His Rhodes scholarship was awarded in 1923. Perhaps his most significant contribution - using his training in physics and metallurgy, has been in setting up radio carbon dating of materials, and progressive ideas on Museum management, both in Australia and internationally.
Both the Australian Dictionary of Biography and science and innovation have informative biographies on this interesting man.
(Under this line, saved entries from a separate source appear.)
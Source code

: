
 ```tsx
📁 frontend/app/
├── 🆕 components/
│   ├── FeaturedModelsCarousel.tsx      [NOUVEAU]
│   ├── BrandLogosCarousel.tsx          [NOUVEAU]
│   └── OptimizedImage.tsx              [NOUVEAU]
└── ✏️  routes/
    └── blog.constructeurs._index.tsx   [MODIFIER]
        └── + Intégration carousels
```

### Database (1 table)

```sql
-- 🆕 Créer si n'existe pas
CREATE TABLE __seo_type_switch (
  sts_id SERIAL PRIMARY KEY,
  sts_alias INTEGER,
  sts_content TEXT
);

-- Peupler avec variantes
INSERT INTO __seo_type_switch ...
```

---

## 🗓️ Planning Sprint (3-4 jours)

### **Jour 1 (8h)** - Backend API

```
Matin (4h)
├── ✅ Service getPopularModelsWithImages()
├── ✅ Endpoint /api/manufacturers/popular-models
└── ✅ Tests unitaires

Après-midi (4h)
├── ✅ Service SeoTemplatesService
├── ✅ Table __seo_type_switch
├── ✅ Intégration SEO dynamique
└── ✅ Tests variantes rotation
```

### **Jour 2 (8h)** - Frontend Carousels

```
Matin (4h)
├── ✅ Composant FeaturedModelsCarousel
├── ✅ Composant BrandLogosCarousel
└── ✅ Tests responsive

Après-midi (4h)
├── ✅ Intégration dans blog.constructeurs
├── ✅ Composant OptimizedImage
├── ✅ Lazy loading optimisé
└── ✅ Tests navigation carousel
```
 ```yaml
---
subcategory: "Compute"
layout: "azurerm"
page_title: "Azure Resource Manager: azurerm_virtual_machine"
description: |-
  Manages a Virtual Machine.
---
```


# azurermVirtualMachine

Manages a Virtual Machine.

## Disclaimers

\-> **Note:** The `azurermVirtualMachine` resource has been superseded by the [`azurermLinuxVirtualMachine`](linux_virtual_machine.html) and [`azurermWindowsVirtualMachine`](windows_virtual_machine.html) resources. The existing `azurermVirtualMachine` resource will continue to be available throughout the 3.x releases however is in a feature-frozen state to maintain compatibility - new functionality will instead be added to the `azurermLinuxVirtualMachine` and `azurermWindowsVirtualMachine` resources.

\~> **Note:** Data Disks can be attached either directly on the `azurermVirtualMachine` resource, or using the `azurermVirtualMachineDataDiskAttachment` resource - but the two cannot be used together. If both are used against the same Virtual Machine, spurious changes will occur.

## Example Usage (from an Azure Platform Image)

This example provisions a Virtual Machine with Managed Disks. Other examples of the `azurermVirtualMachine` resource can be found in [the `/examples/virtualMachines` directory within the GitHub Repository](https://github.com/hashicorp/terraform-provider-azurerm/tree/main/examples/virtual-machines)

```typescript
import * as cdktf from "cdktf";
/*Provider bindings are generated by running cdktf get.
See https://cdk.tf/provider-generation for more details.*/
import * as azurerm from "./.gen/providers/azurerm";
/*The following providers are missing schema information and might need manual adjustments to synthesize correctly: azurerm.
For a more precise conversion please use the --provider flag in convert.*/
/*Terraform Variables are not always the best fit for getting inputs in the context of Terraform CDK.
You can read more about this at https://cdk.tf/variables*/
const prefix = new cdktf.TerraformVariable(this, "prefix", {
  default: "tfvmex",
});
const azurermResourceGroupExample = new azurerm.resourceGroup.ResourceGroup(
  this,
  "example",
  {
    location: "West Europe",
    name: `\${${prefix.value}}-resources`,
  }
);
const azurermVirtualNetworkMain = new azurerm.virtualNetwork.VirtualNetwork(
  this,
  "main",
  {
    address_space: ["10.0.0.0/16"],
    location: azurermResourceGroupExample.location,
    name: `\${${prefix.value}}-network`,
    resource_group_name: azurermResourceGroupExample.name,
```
From the Encyclopedia of Australian Science and Innovation:
- Charles Focken was a physicist who, after 15 years at the University of Otago in New Zealand was appointed Director of the Museum (later Institute) of Applied Science in Melbourne. As Director he completed substantial building works, established a radio-carbon dating laboratory, and secured funding for a planetarium. To modernise the Museum Focken undertook a study tour of museum administration and display methods in the United Kingdom and Ireland in 1953. He also appointed additional staff and increased the Museum's recurrent funding. Between 1962 and 1966 Focken was chief a of mission for a UNESCO program to establish the Malta College of Arts, Science and Technology in Valetta, Malta. His publications included a biography of his postgraduate mentor, Lord Rutherford of Nelson (1937) and the textbook Dimensional methods and their applications (1953).
His two older brothers also attended Wesley, Leslie Charles (1910) was killed in action during WWI. George Frederick (1911) also served in the AIF.